Say Goodbye to FOMO: Making the Most of Your Virtual Experience at Princeton

Whitmanites are making whales and you can too! There is an abundance of academic and social events taking place this semester virtually.

It has been about a year since the world turned upside down and Princeton as we know it changed completely. Most students returned to campus this spring, hoping to feel a piece of what Princeton once was. However, many other students stayed home due to safety concerns, or because they knew Princeton wouldn’t be the same. Regardless of the decision, I know that many students, myself included, feel FOMO and like we are missing out on what our four years should have been, both intellectually and socially. However, there is a silver lining. There are ways to stay engaged academically wherever you are, conduct research, and make new connections. So without further ado, here are 6 ways to reduce your Princeton FOMO and make the most of this semester:

  1. Check Your Email

     You might be saying to yourself “Of course I check my email!” or “Why would I check my email when it’s flooded?” and I completely understand both points. However, one of those countless emails that you most likely leave unopened could be a wonderful opportunity. Residential Colleges, ODUS, and more campus organizations send emails every day in regards to academic programs, awards, and research events. I recommend that you at least open every email you receive. Because you never know what you could be missing!

  1. Meet with your Professors

     One of the best parts of Princeton is our passionate and dedicated professors. I truly do not believe that you are making the most of your experience if you do not get to know them, so I suggest attending office hours each week. Not only will this help you excel academically, but you will learn priceless knowledge from a professional that you could never learn anywhere else (see here for examples on how to engage with your professor in this way). For example, I attend office hours for POL346 and through doing so I have not only gained a better understanding of the class material, but have also learned to see academic work and even society through a more statistical perspective. I recommend setting up appointments with your professor or even with your DSL or Head of College. Their research most likely changed the world, and through talking with them you can learn exactly how.

  1. Use McGraw

     If you are taking a course this semester which McGraw offers tutoring in, I strongly recommend that you go. McGraw is one of my favorite resources at Princeton. The tutors are beyond helpful and they will truly help you succeed in a course. In addition to the tutors, the students that attend McGraw make up such a great community. It is usually the same students who attend McGraw’s Group Study Halls each week, so if you decide to go, you can become close with these students because collaboration can truly bond people together. I know that I met some of my best friends over a year ago in the crowded McGraw classroom, and I’ve continued to McGraw (yes I’m making it a verb now) with them and others ever since.

  1. Take advantage of research opportunities

     Research opportunities are still available despite the virtual setting!! Most of us engage in research within the classroom, which is great, but you can also take advantage of what Princeton has to offer through attending research conferences and reaching out to professors. One research conference that is coming up, for example, is the Mary W. George Research Conference. Some others to look forward to are UFAC and Princeton Research Day  (see here for other upcoming research opportunities).

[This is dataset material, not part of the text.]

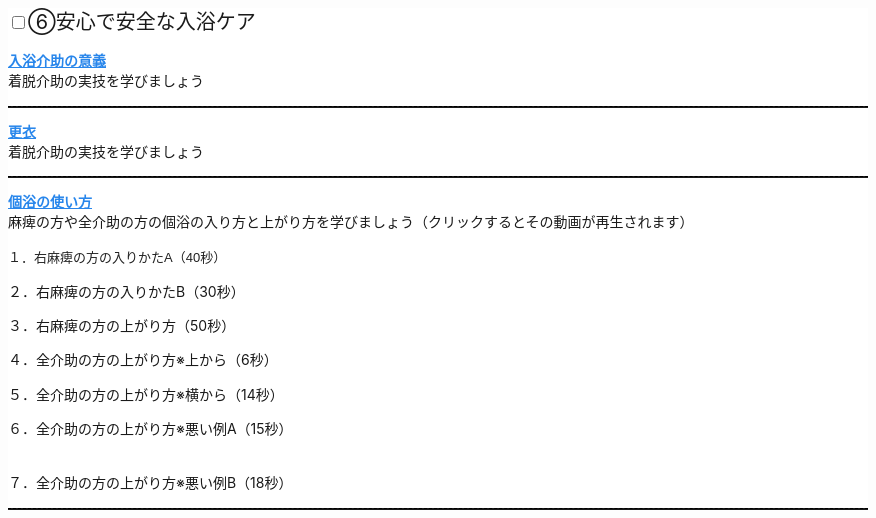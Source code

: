 <div class="cc-m-text-inline-rte mce-content-body" data-name="text" id="cc-m-text-12305390860" contenteditable="true" style="position: relative;"><div class="cp_actab"><input id="tab-six" type="checkbox" name="tabs"><label for="tab-six"><span style="font-size: 20px;" data-mce-style="font-size: 20px;">⑥安心で安全な入浴ケア</span></label><div class="cp_actab-content"><p><strong><span style="text-decoration: underline; color: #2886eb;" data-mce-style="text-decoration: underline; color: #2886eb;">入浴介助の意義</span></strong><br> 着脱介助の実技を学びましょう<iframe src="https://player.vimeo.com/video/503284314?amp;muted=1" width="100%" frameborder="0" allowfullscreen="allowfullscreen" data-mce-src="https://player.vimeo.com/video/503284314?amp;muted=1"></iframe></p><hr style="border: none; border-top: dashed 1px #000000; height: 1px; color: #ffffff; width: 100%;" data-mce-style="border: none; border-top: dashed 1px #000000; height: 1px; color: #ffffff; width: 100%;"><p><strong><span style="text-decoration: underline; color: #2886eb;" data-mce-style="text-decoration: underline; color: #2886eb;">更衣</span></strong><br> 着脱介助の実技を学びましょう<iframe src="https://player.vimeo.com/video/431665967?amp;muted=1" width="100%" frameborder="0" allowfullscreen="allowfullscreen" data-mce-src="https://player.vimeo.com/video/431665967?amp;muted=1"></iframe></p><hr style="border: none; border-top: dashed 1px #000000; height: 1px; color: #ffffff; width: 100%;" data-mce-style="border: none; border-top: dashed 1px #000000; height: 1px; color: #ffffff; width: 100%;"><p><span style="font-weight: 700 !important;" data-mce-style="font-weight: 700 !important;"><span style="text-decoration: underline; color: #2886eb;" data-mce-style="text-decoration: underline; color: #2886eb;">個浴の使い方</span></span><br> 麻痺の方や全介助の方の個浴の入り方と上がり方を学びましょう（クリックするとその動画が再生されます）</p><p><span color="#222222" face="Arial, Helvetica, sans-serif" size="2" style="color: #222222; font-family: Arial, Helvetica, sans-serif; font-size: small;" data-mce-style="color: #222222; font-family: Arial, Helvetica, sans-serif; font-size: small;">１．右麻痺の方の入りかたA（40秒）</span><br> <iframe src="https://player.vimeo.com/video/598699417?amp;muted=1" width="100%" frameborder="0" allowfullscreen="allowfullscreen" data-mce-src="https://player.vimeo.com/video/598699417?amp;muted=1"></iframe></p><p>２．右麻痺の方の入りかたB（30秒）<iframe src="https://player.vimeo.com/video/598701376?amp;muted=1" width="100%" frameborder="0" allowfullscreen="allowfullscreen" data-mce-src="https://player.vimeo.com/video/598701376?amp;muted=1"></iframe></p><p>３．右麻痺の方の上がり方（50秒）<iframe src="https://player.vimeo.com/video/598701556?amp;muted=1" width="100%" frameborder="0" allowfullscreen="allowfullscreen" data-mce-src="https://player.vimeo.com/video/598701556?amp;muted=1"></iframe></p><p>４．全介助の方の上がり方※上から（6秒）<iframe src="https://player.vimeo.com/video/598701797?amp;muted=1" width="100%" frameborder="0" allowfullscreen="allowfullscreen" data-mce-src="https://player.vimeo.com/video/598701797?amp;muted=1"></iframe></p><p>５．全介助の方の上がり方※横から（14秒）<iframe src="https://player.vimeo.com/video/598701908?amp;muted=1" width="100%" frameborder="0" allowfullscreen="allowfullscreen" data-mce-src="https://player.vimeo.com/video/598701908?amp;muted=1"></iframe></p><p>６．全介助の方の上がり方※悪い例A（15秒）<iframe src="https://player.vimeo.com/video/598702193?amp;muted=1" width="100%" frameborder="0" allowfullscreen="allowfullscreen" data-mce-src="https://player.vimeo.com/video/598702193?amp;muted=1"></iframe></p><p><br> ７．全介助の方の上がり方※悪い例B（18秒）<iframe src="https://player.vimeo.com/video/598702255?amp;muted=1" width="100%" frameborder="0" allowfullscreen="allowfullscreen" data-mce-src="https://player.vimeo.com/video/598702255?amp;muted=1"></iframe></p><hr style="border: none; border-top: dashed 1px #000000; height: 1px; color: #ffffff; width: 100%;" data-mce-style="border: none; border-top: dashed 1px #000000; height: 1px; color: #ffffff; width: 100%;"></div></div></div>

Attending these events won’t only engage you intellectually, but they will also introduce you to more research and resources on campus. Furthermore, if there is a professor who does research which you are really passionate about or interested in, reach out to them! In the best case scenario, you may be able to become a research assistant, which is a position that could truly change your life. And in the “worst” case, your professor will be thankful that you appreciated their research and will likely teach you more about it. The benefits of attending these conferences and reaching out to professors go beyond your four years at Princeton: these small acts can teach you skills that you will take with you forever (see this piece for additional ways to conduct research).

  1. Join a new club

     On the more social side of things, joining a new club is a great way to meet new people. Although events won’t be the same as they would be in person, most student organizations still meet virtually and are always excited to meet new members. From the Club Ultimate Frisbee teams to Whig-Clio, Princeton has it all, even virtually, and you can still stay involved! 

  1. Find a Community Within Your Residential College

    The residential college system is the most meaningful part of my Princeton experience. I am a proud Whitmanite and my experience wouldn’t be the same if I hadn’t met so many amazing whales. I am also co-chair of the Whitman College Council (along with Diana Espindola), and this year we have been trying our best to make students feel at home, despite the circumstances. We hold a new event every week, from Among Us Game Nights, to Stuff a Whale, to building a gingerbread house. These events make my time here at Princeton, and no matter which college you are in, I recommend that you attend them because they really make you realize that you are a part of something. One other thing that I strongly recommend is staying connected with your DSL, Head of College, or College Program Administrator. I work closely with Momo Wolapaye and Kristin Frasier for the Council and they are two of the most dedicated and caring people that I have ever met. Meeting them as well as other Whitmanites has been an invaluable part of my Princeton experience, and it is never too late for you to reach out and embrace your college too.

These are extremely tough times, and it may seem near impossible to have hope or to keep smiling. It is okay to be sad and to acknowledge that we have missed out. But, at the same time, we can make the most of this situation and we can come together as both a scholarly and unified community. I encourage you to try to follow some of my advice and most importantly to stay positive! We are still attending the best place of all, just virtually, and you can still make the most of it.